Evidence of progress would not be immediate in all areas because services commissioned by PCTs in the past year would take time to get up and running. He said: ‘It just takes time for that to be put in place. By the end of next year [2008/9] we would hope to see new services developed in lots of areas. If you get a loss of service you can’t replace like-for-like instantly. It will take more than one year to sort out the long-term gradual decline there has been in NHS dentistry. These reforms offer a sound basis working to do that.’

But success was also dependent on the willingness of practitioners to work constructively with PCTs, whose role had been beefed up from administering NHS lists and handling complaints to commissioning sufficient dental services for local communities.

Dr Cockcroft added: ‘The PCTs have taken on a much more significant role in the new contracts. A lot depends on the way the relationship between PCTs and dentists develops.

‘Where people say the way to go about things isn’t to go to war but to work collaboratively together it’s better for everybody. When you see dentists and PCTs working together, as we should, there are lots of positive developments.’ The CDO, setting out his case for the new reforms, said: ‘They give the NHS control over where services are provided. PCTs have a duty to provide primary care services in their area for people who need them.’ Under the old system, he said ‘there were areas with virtually no access to adults at all’.

Dr Cockcroft acknowledged that the abolition of ringfencing in April 2009, when NHS dentistry will have to compete for cash against other parts of the health service, was what ‘most worried’ dentists.

He moved to reassure practitioners that the end of guaranteed income did not mean contracts would have to be renegotiated. He said: ‘We don’t expect a rerun of ‘06 in ‘09. The statutory duty on PCTs to provide dentistry locally won’t go away. Neither before ‘09 nor after ‘09 can either party to a contract unilaterally vary the contract value. The legislation says it has to be reasonable. PCTs know what is a reasonable contract value in their area.’

He said 2009 offered the opportunity to tackle ‘outliers’ and bring UDA values which are either well below or above the area average back in line to make the system fairer. Any dentist feeling unjustly treated was guaranteed a right of appeal to the NHS Litigation Authority.

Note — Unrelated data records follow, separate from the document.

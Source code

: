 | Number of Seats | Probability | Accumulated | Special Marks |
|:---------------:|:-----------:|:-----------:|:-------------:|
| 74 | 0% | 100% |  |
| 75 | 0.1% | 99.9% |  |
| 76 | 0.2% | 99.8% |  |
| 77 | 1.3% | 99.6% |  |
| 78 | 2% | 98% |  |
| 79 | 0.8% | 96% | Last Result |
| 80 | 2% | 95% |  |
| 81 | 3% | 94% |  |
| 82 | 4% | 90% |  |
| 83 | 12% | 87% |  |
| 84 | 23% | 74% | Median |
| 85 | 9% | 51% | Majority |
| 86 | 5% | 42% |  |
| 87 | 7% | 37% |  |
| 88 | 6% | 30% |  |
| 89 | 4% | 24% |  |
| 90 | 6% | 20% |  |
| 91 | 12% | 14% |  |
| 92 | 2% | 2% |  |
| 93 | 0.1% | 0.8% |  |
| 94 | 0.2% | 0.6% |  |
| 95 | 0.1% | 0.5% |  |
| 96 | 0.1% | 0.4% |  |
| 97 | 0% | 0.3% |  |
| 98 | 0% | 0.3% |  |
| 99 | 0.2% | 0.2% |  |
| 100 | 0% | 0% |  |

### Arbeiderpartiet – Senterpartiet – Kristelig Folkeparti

Dr Cockcroft said he remained committed to ensuring that everyone who wanted to see an NHS dentist should be able to do so. He said: ‘I want to get into a situation where everyone who wants to get care and choose NHS care can get it. Making commitments about the availability of NHS service was difficult under the old system because the NHS didn’t control what service was available. It is much easier now for the NHS to say “that’s how much service we need and we have a responsibility to deliver it”. The new system makes it easier to meet commitments.’ But he refused to set himself a deadline for securing full access, saying: ‘I don’t set time scales for anything I do as long as we are going in the right direction.’

Dr Cockcroft declared himself to be ‘comfortable’ with the growth in private dentistry, saying: ‘There has been a very significant growth in cosmetic dentistry in the last ten years. It has gone from virtually nothing to £500 million a year. That’s a good thing. If it is purely cosmetic it is not appropriate for the NHS to provide that. The NHS and private dentistry should be complementary.’

Looking to the future, Dr Cockcroft indicated he was prepared to listen to the profession’s concerns about details of the new contract, but ruled out an early review of the unit of dental activity (UDA). While no immediate major change was on the cards, the DoH was likely to continue making minor amendments to the new system as it had done every year under the old system. But he said: ‘UDAs work if applied properly. Going away from UDAs would be a major change in policy. It hasn’t gone on long enough for us to review this.’

Asked whether there was anything he regretted about the way the new reforms were implemented, he said the Department had underestimated the number of charge-exempt patients who would seek treatment. But he said the seven per cent increase in such patients, which was almost double the four per cent forecast, had been addressed by extra funding from April 2007.